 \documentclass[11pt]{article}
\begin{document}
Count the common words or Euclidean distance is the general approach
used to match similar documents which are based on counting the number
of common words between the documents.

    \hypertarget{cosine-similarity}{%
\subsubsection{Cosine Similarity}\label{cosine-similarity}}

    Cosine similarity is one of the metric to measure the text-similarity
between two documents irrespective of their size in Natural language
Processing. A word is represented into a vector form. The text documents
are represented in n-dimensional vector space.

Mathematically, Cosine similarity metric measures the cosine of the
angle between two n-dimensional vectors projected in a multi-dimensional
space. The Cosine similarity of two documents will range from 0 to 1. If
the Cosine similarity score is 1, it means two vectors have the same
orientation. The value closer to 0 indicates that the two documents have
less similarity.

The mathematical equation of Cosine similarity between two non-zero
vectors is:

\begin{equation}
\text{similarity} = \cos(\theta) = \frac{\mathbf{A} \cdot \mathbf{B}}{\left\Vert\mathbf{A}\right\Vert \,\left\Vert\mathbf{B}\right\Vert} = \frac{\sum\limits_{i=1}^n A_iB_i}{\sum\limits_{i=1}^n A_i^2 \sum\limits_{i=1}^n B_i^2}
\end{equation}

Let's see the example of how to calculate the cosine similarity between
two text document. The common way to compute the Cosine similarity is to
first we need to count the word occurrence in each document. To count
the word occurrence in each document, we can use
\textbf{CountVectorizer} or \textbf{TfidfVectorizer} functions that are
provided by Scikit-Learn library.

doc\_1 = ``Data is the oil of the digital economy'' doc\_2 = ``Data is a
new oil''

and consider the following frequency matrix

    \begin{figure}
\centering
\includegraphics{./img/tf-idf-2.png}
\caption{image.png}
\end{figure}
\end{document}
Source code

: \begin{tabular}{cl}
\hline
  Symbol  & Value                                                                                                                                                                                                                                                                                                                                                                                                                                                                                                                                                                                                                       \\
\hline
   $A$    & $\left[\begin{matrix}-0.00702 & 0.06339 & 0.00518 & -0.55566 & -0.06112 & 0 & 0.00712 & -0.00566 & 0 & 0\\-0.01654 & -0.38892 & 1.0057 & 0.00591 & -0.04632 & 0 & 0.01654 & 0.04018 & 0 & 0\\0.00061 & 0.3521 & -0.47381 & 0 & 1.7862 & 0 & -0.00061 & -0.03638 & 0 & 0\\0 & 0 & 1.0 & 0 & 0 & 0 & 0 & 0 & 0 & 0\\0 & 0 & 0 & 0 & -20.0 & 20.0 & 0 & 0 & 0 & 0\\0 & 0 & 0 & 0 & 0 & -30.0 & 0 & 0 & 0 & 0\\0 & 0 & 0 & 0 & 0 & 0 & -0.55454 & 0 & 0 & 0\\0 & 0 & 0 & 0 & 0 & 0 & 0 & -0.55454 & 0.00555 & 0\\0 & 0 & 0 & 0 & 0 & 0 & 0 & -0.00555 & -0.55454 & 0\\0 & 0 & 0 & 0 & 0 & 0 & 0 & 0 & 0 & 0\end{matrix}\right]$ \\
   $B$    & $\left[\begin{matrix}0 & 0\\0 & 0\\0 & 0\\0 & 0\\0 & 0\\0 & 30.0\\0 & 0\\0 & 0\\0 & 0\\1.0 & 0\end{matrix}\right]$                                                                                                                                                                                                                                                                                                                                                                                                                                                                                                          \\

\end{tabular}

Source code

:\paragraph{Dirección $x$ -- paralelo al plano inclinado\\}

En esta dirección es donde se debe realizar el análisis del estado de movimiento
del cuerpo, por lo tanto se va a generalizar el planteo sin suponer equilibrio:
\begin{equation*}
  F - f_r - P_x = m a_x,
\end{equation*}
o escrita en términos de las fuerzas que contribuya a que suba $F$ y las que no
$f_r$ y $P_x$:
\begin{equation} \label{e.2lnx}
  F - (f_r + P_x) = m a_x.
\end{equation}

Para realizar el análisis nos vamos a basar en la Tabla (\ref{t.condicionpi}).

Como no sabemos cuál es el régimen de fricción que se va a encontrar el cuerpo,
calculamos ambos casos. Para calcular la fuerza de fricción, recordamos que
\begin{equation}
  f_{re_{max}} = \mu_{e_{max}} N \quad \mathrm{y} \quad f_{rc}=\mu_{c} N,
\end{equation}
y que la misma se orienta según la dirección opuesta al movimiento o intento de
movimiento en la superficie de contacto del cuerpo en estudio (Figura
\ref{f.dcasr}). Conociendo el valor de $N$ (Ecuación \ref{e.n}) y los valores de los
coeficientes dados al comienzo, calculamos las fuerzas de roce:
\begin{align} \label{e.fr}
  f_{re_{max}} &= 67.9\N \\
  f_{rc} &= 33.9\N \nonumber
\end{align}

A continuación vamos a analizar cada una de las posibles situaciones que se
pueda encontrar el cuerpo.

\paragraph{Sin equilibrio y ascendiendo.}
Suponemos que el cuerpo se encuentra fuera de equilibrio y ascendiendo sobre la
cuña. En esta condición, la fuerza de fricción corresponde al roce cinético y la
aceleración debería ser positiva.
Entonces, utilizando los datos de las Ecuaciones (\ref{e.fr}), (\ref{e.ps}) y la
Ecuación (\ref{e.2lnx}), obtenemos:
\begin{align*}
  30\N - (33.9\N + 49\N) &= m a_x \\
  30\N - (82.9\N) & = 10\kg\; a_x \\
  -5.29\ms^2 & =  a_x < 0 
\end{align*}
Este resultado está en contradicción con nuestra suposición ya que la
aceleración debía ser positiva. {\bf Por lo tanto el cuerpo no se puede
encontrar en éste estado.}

------

> _Task item_
Only the lines above that include the word "dimensional" belong in the answer; copy each one.

> _Solution to this task_
are represented in n-dimensional vector space.
angle between two n-dimensional vectors projected in a multi-dimensional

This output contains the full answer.